Ein anderer Jugendfreund, Andrej Filatow, hat es in Russland als Transportunternehmer zum Milliardär gebracht. In Minsk haben Gelfand und er zusammen die Sporthochschule besucht. Nun sponsert Filatow die WM – doch nur vordergründig aus schachlichem Interesse. Filatow geht es um Regierungsaufträge. Eingefädelt hat den Deal Arkadi Dworkowitsch, der nicht nur der starke Mann im russischen Schachverband ist, sondern auch die rechte Hand des Premierministers Dimitri Medwedew.
Umgerechnet gut drei Millionen Euro gibt Filatow aus, die Hälfte davon als Preisgeld. Im indischen Chennai, Anands Heimatstadt, wäre noch mehr drin gewesen, doch der Weltschachbund wollte sich bei der Vergabe der WM nicht mit seinem mächtigsten nationalen Verband anlegen.

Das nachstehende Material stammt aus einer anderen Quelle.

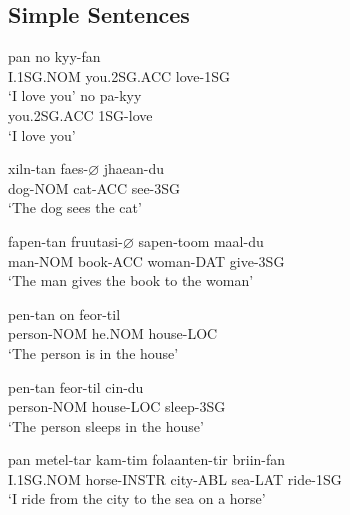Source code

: \documentclass[main.tex]{subfiles}
\begin{document}
\subsection{Simple Sentences}
\begin{exe}
    \ex
        \gll pan no kyy-fan\\
        I.1SG.NOM you.2SG.ACC love-1SG\\
        \trans `I love you'
    \ex
        \gll no pa-kyy\\
        you.2SG.ACC 1SG-love\\
        \trans `I love you'

    \ex \gll xiln-tan faes-$\varnothing$ jhaean-du\\
        dog-NOM cat-ACC see-3SG\\
        \trans `The dog sees the cat'

    \ex \gll fapen-tan fruutasi-$\varnothing$ sapen-toom maal-du\\
        man-NOM book-ACC woman-DAT give-3SG\\
        \trans `The man gives the book to the woman'

    \ex \gll pen-tan on feor-til\\
        person-NOM he.NOM house-LOC\\
        \trans `The person is in the house'

    \ex \gll pen-tan feor-til cin-du\\
        person-NOM house-LOC sleep-3SG\\
        \trans `The person sleeps in the house'

    \ex \gll pan metel-tar kam-tim folaanten-tir briin-fan\\
        I.1SG.NOM horse-INSTR city-ABL sea-LAT ride-1SG\\
        \trans `I ride from the city to the sea on a horse'
\end{exe}
\end{document}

Gelfand zählt seit 1990 zur Weltklasse
Moskau ist für Gelfand nicht nur wegen seiner Muttersprache also ein Heimspiel. „Anand hat seine Fans, aber die meisten russischen Schachspieler sind für Gelfand“, sagt Jewgeni Atarow von der russischen Website Chesspro. Für Gelfand die Daumen zu drücken, dafür gibt es viele Gründe: Er ist der Underdog. Er zählt seit 1990 zur Weltklasse. Und er ist mit fast 44 Jahren der Methusalem der Schachelite.
In diesem Alter hatte die Schachlegende Garri Kasparow ihre Karriere bereits beendet. Der Ex-Weltmeister war als Ehrengast und Kommentator beim Match. „Anand hat sein Interesse am Schach verloren“, sagte Kasparow. Und: „Gelfand hätte es verdient.“ Ob das reicht?